Task to complete:
Gather all lines in the entries below that include the word "więcej".

──────── Input for this task ────────

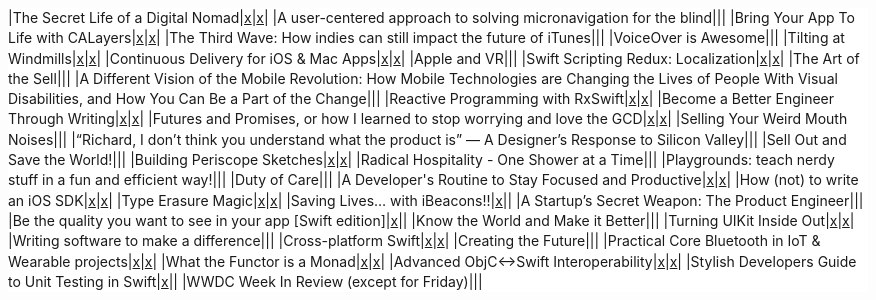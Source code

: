 |The Secret Life of a Digital Nomad|[x](https://speakerdeck.com/realm/natasha-murashev-the-secret-life-of-a-digital-nomad)|[x](https://realm.io/news/altconf-natasha-murashev-digital-nomad/)|
|A user-centered approach to solving micronavigation for the blind|||
|Bring Your App To Life with CALayers|[x](https://speakerdeck.com/smbarne/bring-your-app-to-life-with-calayers)|[x](https://realm.io/news/altconf-stephen-barnes-bring-your-app-to-life-calayer/)|
|The Third Wave: How indies can still impact the future of iTunes|||
|VoiceOver is Awesome|||
|Tilting at Windmills|[x](https://speakerdeck.com/realm/robi-ganguly-tilting-at-windmills)|[x](https://realm.io/news/altconf-robi-ganguly-tilting-at-windmills/)|
|Continuous Delivery for iOS & Mac Apps|[x](https://speakerdeck.com/realm/thomas-dohmke-continuous-delivery-for-mac-and-ios-apps)|[x](https://realm.io/news/altconf-thomas-dohmke-continuous-delivery/)|
|Apple and VR|||
|Swift Scripting Redux: Localization|[x](https://speakerdeck.com/ayanonagon/swift-scripting-redux-localization)|[x](https://realm.io/news/altconf-ayaka-nonaka-swift-scripting-redux-localization/)|
|The Art of the Sell|||
|A Different Vision of the Mobile Revolution: How Mobile Technologies are Changing the Lives of People With Visual Disabilities, and How You Can Be a Part of the Change|||
|Reactive Programming with RxSwift|[x](https://speakerdeck.com/realm/scott-gardner-reactive-programming-with-rxswift)|[x](https://realm.io/news/altconf-scott-gardner-reactive-programming-with-rxswift/)|
|Become a Better Engineer Through Writing|[x](https://speakerdeck.com/realm/kristina-thai-become-a-better-engineer-through-writing)|[x](https://realm.io/news/altconf-kristina-thai-better-engineer-through-writing/)|
|Futures and Promises, or how I learned to stop worrying and love the GCD|[x](https://speakerdeck.com/realm/michael-gray-futures-and-promises-or-how-i-learned-to-stop-worrying-and-love-the-gcd)|[x](https://realm.io/news/altconf-michael-gray-futures-promises-gcd/)|
|Selling Your Weird Mouth Noises|||
|“Richard, I don’t think you understand what the product is” — A Designer’s Response to Silicon Valley|||
|Sell Out and Save the World!|||
|Building Periscope Sketches|[x](https://speakerdeck.com/realm/ben-sandofsky-building-periscope-sketches)|[x](https://realm.io/news/building-periscope-sketches-ios/)|
|Radical Hospitality - One Shower at a Time|||
|Playgrounds: teach nerdy stuff in a fun and efficient way!|||
|Duty of Care|||
|A Developer's Routine to Stay Focused and Productive|[x](https://speakerdeck.com/milkmanstl/altconf-2016-dev-routines-the-focus-and-productive-class)|[x](https://realm.io/news/altconf-mike-spratt-developers-routine-stay-focused-and-productive/)|
|How (not) to write an iOS SDK|[x](https://speakerdeck.com/conradev/how-not-to-write-an-ios-sdk)|[x](https://realm.io/news/altconf-conrad-kramer-writing-iOS-sdk/)|
|Type Erasure Magic|[x](https://speakerdeck.com/hectormatos2011/type-erasure-magic)|[x](https://realm.io/news/altconf-hector-matos-type-erasure-magic/)|
|Saving Lives… with iBeacons!!|[x](http://www.slideshare.net/evankstone/saving-lives-with-ibeacons-extended-remix-version)||
|A Startup’s Secret Weapon: The Product Engineer|||
|Be the quality you want to see in your app [Swift edition]|[x](https://speakerdeck.com/viteinfinite/be-the-quality-you-want-to-see-in-your-app-swift-edition)||
|Know the World and Make it Better|||
|Turning UIKit Inside Out|[x](https://speakerdeck.com/benjamin_encz/turning-uikit-inside-out)|[x](https://realm.io/news/altconf-benji-encz-uikit-inside-out-declarative-programming/)|
|Writing software to make a difference|||
|Cross-platform Swift|[x](https://speakerdeck.com/neonichu/cross-platform-swift-2)|[x](https://realm.io/news/altconf-boris-bugling-cross-platform-swift/)|
|Creating the Future|||
|Practical Core Bluetooth in IoT & Wearable projects|[x](https://speakerdeck.com/realm/shuichi-tsutsumi-practical-core-bluetooth-in-iot-and-wearable-projects-1)|[x](https://realm.io/news/altconf-shuichi-tsutsumi-practical-core-bluetooth/)|
|What the Functor is a Monad|[x](https://speakerdeck.com/dimsumthinking/what-the-functor-is-a-monad)|[x](https://realm.io/news/altconf-daniel-steinberg-what-the-functor-monad/)|
|Advanced ObjC<->Swift Interoperability|[x](https://speakerdeck.com/realm/nikita-lutsenko-advanced-obj-c-swift-interoperability)|[x](https://realm.io/news/altconf-nikita-lutsenko-objc-swift-interoperability/)|
|Stylish Developers Guide to Unit Testing in Swift|[x](https://speakerdeck.com/realm/jaim-zuber-stylish-developers-guide-to-unit-testing-in-swift)||
|WWDC Week In Review (except for Friday)|||
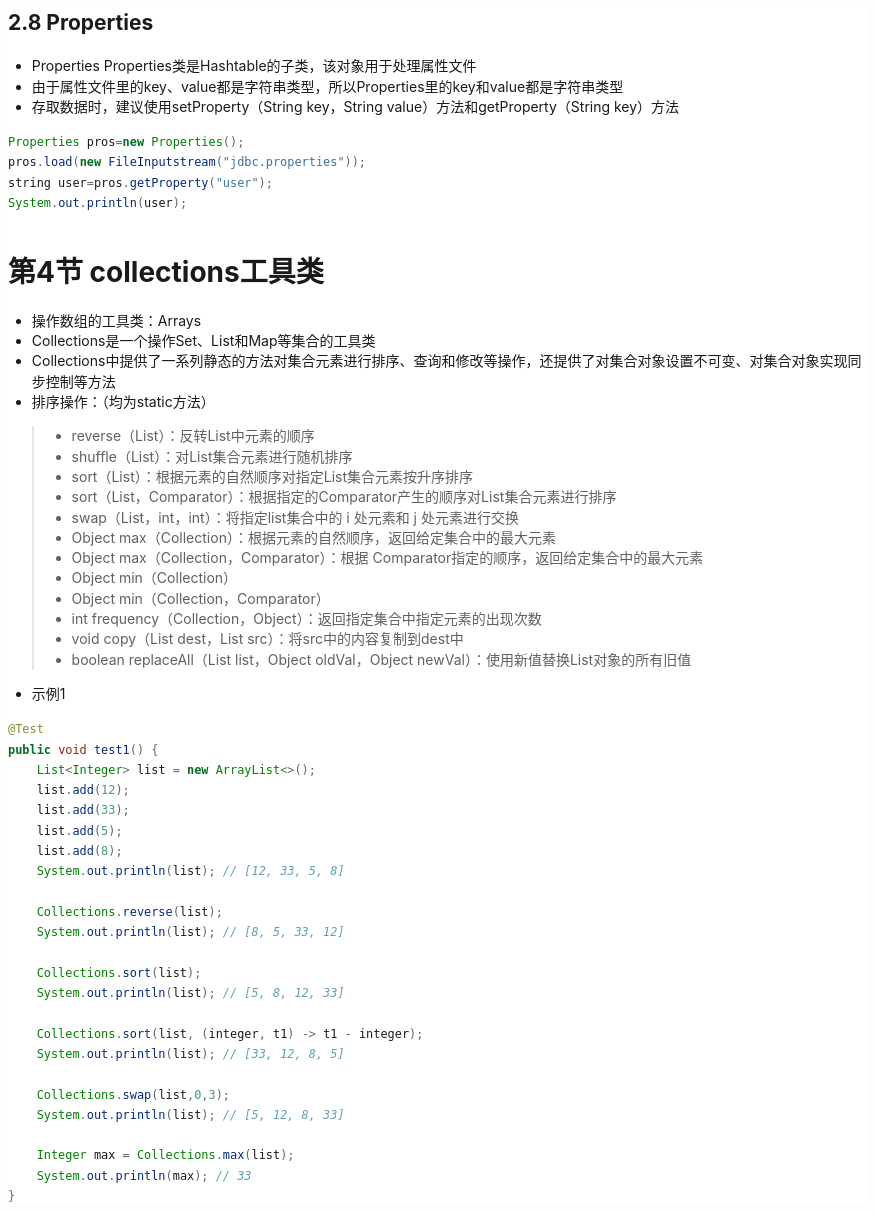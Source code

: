 ## 2.8 Properties 

- Properties Properties类是Hashtable的子类，该对象用于处理属性文件
- 由于属性文件里的key、value都是字符串类型，所以Properties里的key和value都是字符串类型
- 存取数据时，建议使用setProperty（String key，String value）方法和getProperty（String key）方法

```java
Properties pros=new Properties(); 
pros.load(new FileInputstream("jdbc.properties"));
string user=pros.getProperty("user");
System.out.println(user);
```

# 第4节 collections工具类

- 操作数组的工具类：Arrays
- Collections是一个操作Set、List和Map等集合的工具类
- Collections中提供了一系列静态的方法对集合元素进行排序、查询和修改等操作，还提供了对集合对象设置不可变、对集合对象实现同步控制等方法
- 排序操作：（均为static方法）

>- reverse（List）：反转List中元素的顺序
>- shuffle（List）：对List集合元素进行随机排序
>- sort（List）：根据元素的自然顺序对指定List集合元素按升序排序
>- sort（List，Comparator）：根据指定的Comparator产生的顺序对List集合元素进行排序
>- swap（List，int，int）：将指定list集合中的 i 处元素和 j 处元素进行交换
>- Object max（Collection）：根据元素的自然顺序，返回给定集合中的最大元素
>- Object max（Collection，Comparator）：根据 Comparator指定的顺序，返回给定集合中的最大元素
>- Object min（Collection）
>- Object min（Collection，Comparator）
>- int frequency（Collection，Object）：返回指定集合中指定元素的出现次数
>- void copy（List dest，List src）：将src中的内容复制到dest中
>- boolean replaceAll（List list，Object oldVal，Object newVal）：使用新值替换List对象的所有旧值

- 示例1

```java
@Test
public void test1() {
    List<Integer> list = new ArrayList<>();
    list.add(12);
    list.add(33);
    list.add(5);
    list.add(8);
    System.out.println(list); // [12, 33, 5, 8]

    Collections.reverse(list);
    System.out.println(list); // [8, 5, 33, 12]

    Collections.sort(list);
    System.out.println(list); // [5, 8, 12, 33]

    Collections.sort(list, (integer, t1) -> t1 - integer);
    System.out.println(list); // [33, 12, 8, 5]

    Collections.swap(list,0,3);
    System.out.println(list); // [5, 12, 8, 33]

    Integer max = Collections.max(list);
    System.out.println(max); // 33
}
```
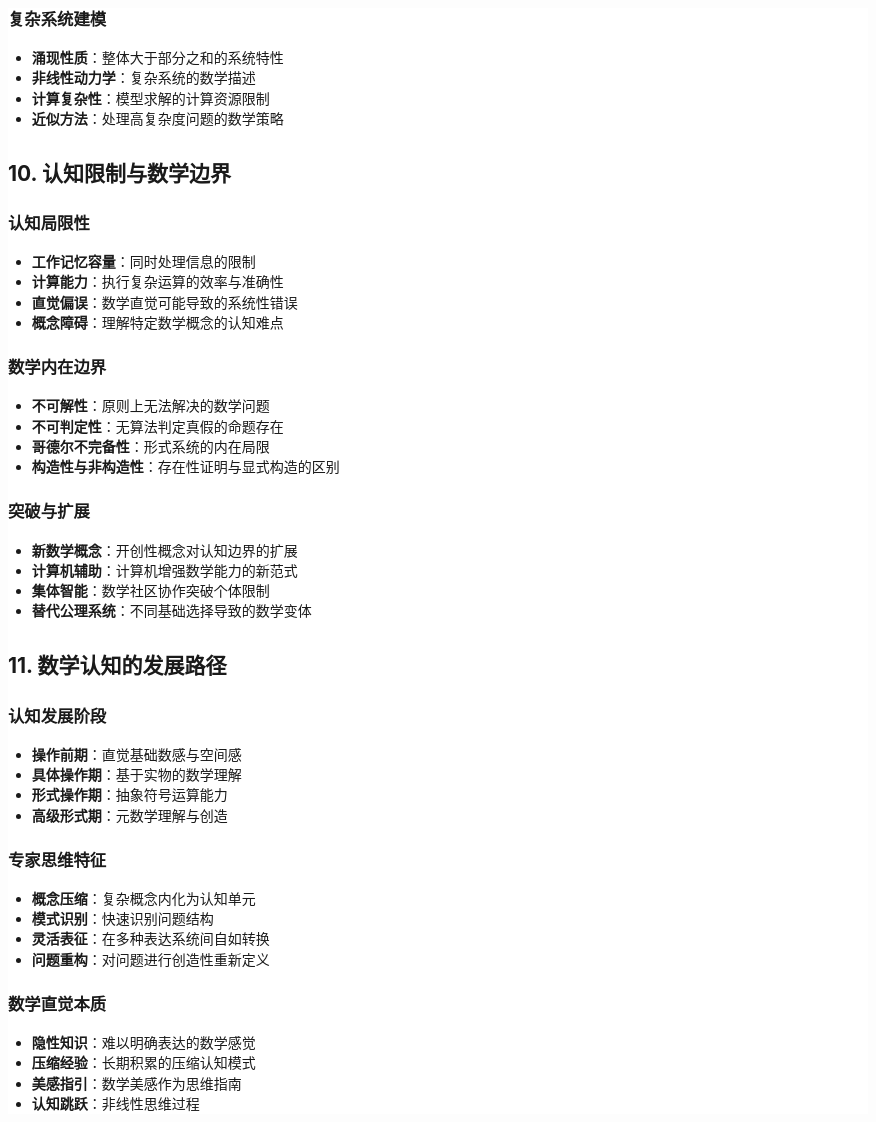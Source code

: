 ### 复杂系统建模

- **涌现性质**：整体大于部分之和的系统特性
- **非线性动力学**：复杂系统的数学描述
- **计算复杂性**：模型求解的计算资源限制
- **近似方法**：处理高复杂度问题的数学策略

## 10. 认知限制与数学边界

### 认知局限性

- **工作记忆容量**：同时处理信息的限制
- **计算能力**：执行复杂运算的效率与准确性
- **直觉偏误**：数学直觉可能导致的系统性错误
- **概念障碍**：理解特定数学概念的认知难点

### 数学内在边界

- **不可解性**：原则上无法解决的数学问题
- **不可判定性**：无算法判定真假的命题存在
- **哥德尔不完备性**：形式系统的内在局限
- **构造性与非构造性**：存在性证明与显式构造的区别

### 突破与扩展

- **新数学概念**：开创性概念对认知边界的扩展
- **计算机辅助**：计算机增强数学能力的新范式
- **集体智能**：数学社区协作突破个体限制
- **替代公理系统**：不同基础选择导致的数学变体

## 11. 数学认知的发展路径

### 认知发展阶段

- **操作前期**：直觉基础数感与空间感
- **具体操作期**：基于实物的数学理解
- **形式操作期**：抽象符号运算能力
- **高级形式期**：元数学理解与创造

### 专家思维特征

- **概念压缩**：复杂概念内化为认知单元
- **模式识别**：快速识别问题结构
- **灵活表征**：在多种表达系统间自如转换
- **问题重构**：对问题进行创造性重新定义

### 数学直觉本质

- **隐性知识**：难以明确表达的数学感觉
- **压缩经验**：长期积累的压缩认知模式
- **美感指引**：数学美感作为思维指南
- **认知跳跃**：非线性思维过程
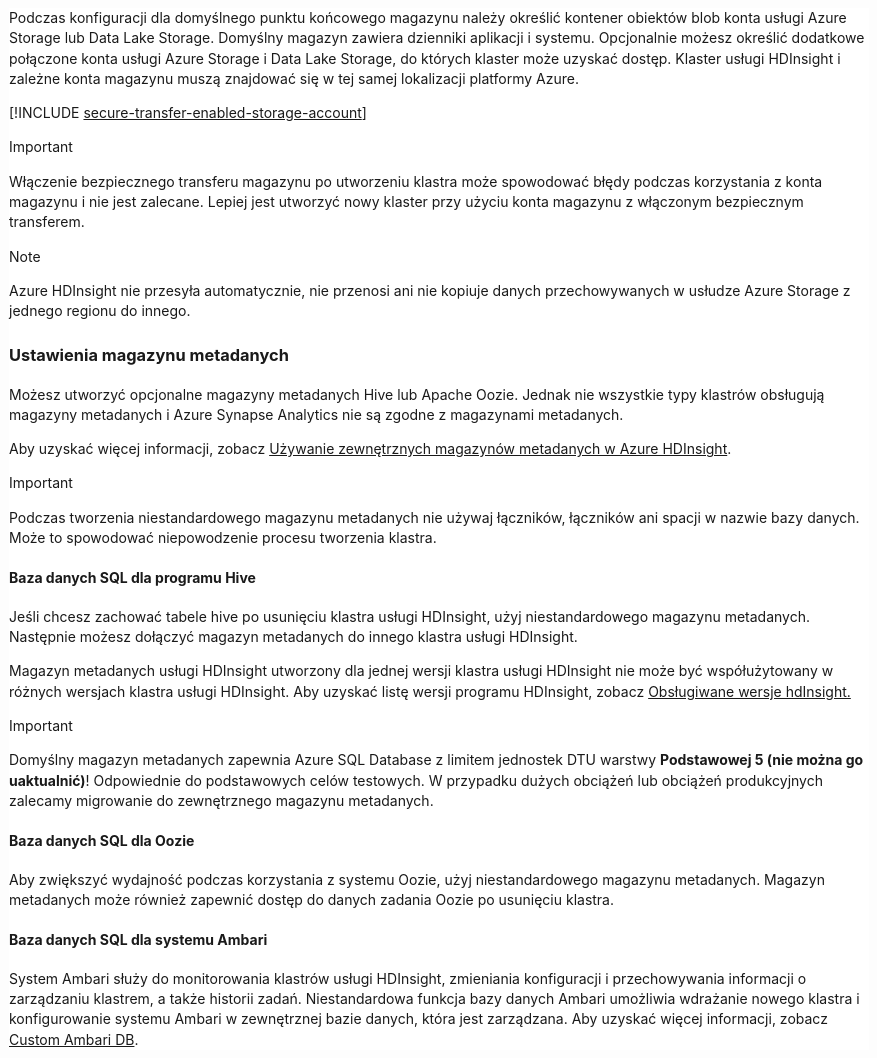 Podczas konfiguracji dla domyślnego punktu końcowego magazynu należy określić kontener obiektów blob konta usługi Azure Storage lub Data Lake Storage. Domyślny magazyn zawiera dzienniki aplikacji i systemu. Opcjonalnie możesz określić dodatkowe połączone konta usługi Azure Storage i Data Lake Storage, do których klaster może uzyskać dostęp. Klaster usługi HDInsight i zależne konta magazynu muszą znajdować się w tej samej lokalizacji platformy Azure.

[!INCLUDE [secure-transfer-enabled-storage-account](../../includes/hdinsight-secure-transfer.md)]

> [!IMPORTANT]
> Włączenie bezpiecznego transferu magazynu po utworzeniu klastra może spowodować błędy podczas korzystania z konta magazynu i nie jest zalecane. Lepiej jest utworzyć nowy klaster przy użyciu konta magazynu z włączonym bezpiecznym transferem.

> [!Note]  
> Azure HDInsight nie przesyła automatycznie, nie przenosi ani nie kopiuje danych przechowywanych w usłudze Azure Storage z jednego regionu do innego.

### <a name="metastore-settings"></a>Ustawienia magazynu metadanych

Możesz utworzyć opcjonalne magazyny metadanych Hive lub Apache Oozie. Jednak nie wszystkie typy klastrów obsługują magazyny metadanych i Azure Synapse Analytics nie są zgodne z magazynami metadanych.

Aby uzyskać więcej informacji, zobacz [Używanie zewnętrznych magazynów metadanych w Azure HDInsight](./hdinsight-use-external-metadata-stores.md).

> [!IMPORTANT]  
> Podczas tworzenia niestandardowego magazynu metadanych nie używaj łączników, łączników ani spacji w nazwie bazy danych. Może to spowodować niepowodzenie procesu tworzenia klastra.

#### <a name="sql-database-for-hive"></a>Baza danych SQL dla programu Hive

Jeśli chcesz zachować tabele hive po usunięciu klastra usługi HDInsight, użyj niestandardowego magazynu metadanych. Następnie możesz dołączyć magazyn metadanych do innego klastra usługi HDInsight.

Magazyn metadanych usługi HDInsight utworzony dla jednej wersji klastra usługi HDInsight nie może być współużytowany w różnych wersjach klastra usługi HDInsight. Aby uzyskać listę wersji programu HDInsight, zobacz [Obsługiwane wersje hdInsight.](hdinsight-component-versioning.md#supported-hdinsight-versions)

> [!IMPORTANT]
> Domyślny magazyn metadanych zapewnia Azure SQL Database z limitem jednostek DTU warstwy **Podstawowej 5 (nie można go uaktualnić)**! Odpowiednie do podstawowych celów testowych. W przypadku dużych obciążeń lub obciążeń produkcyjnych zalecamy migrowanie do zewnętrznego magazynu metadanych.

#### <a name="sql-database-for-oozie"></a>Baza danych SQL dla Oozie

Aby zwiększyć wydajność podczas korzystania z systemu Oozie, użyj niestandardowego magazynu metadanych. Magazyn metadanych może również zapewnić dostęp do danych zadania Oozie po usunięciu klastra.

#### <a name="sql-database-for-ambari"></a>Baza danych SQL dla systemu Ambari

System Ambari służy do monitorowania klastrów usługi HDInsight, zmieniania konfiguracji i przechowywania informacji o zarządzaniu klastrem, a także historii zadań. Niestandardowa funkcja bazy danych Ambari umożliwia wdrażanie nowego klastra i konfigurowanie systemu Ambari w zewnętrznej bazie danych, która jest zarządzana. Aby uzyskać więcej informacji, zobacz [Custom Ambari DB](./hdinsight-custom-ambari-db.md).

────────

Exercise answer:
Aby uzyskać więcej informacji, zobacz [Używanie zewnętrznych magazynów metadanych w Azure HDInsight](./hdinsight-use-external-metadata-stores.md).
System Ambari służy do monitorowania klastrów usługi HDInsight, zmieniania konfiguracji i przechowywania informacji o zarządzaniu klastrem, a także historii zadań. Niestandardowa funkcja bazy danych Ambari umożliwia wdrażanie nowego klastra i konfigurowanie systemu Ambari w zewnętrznej bazie danych, która jest zarządzana. Aby uzyskać więcej informacji, zobacz [Custom Ambari DB](./hdinsight-custom-ambari-db.md).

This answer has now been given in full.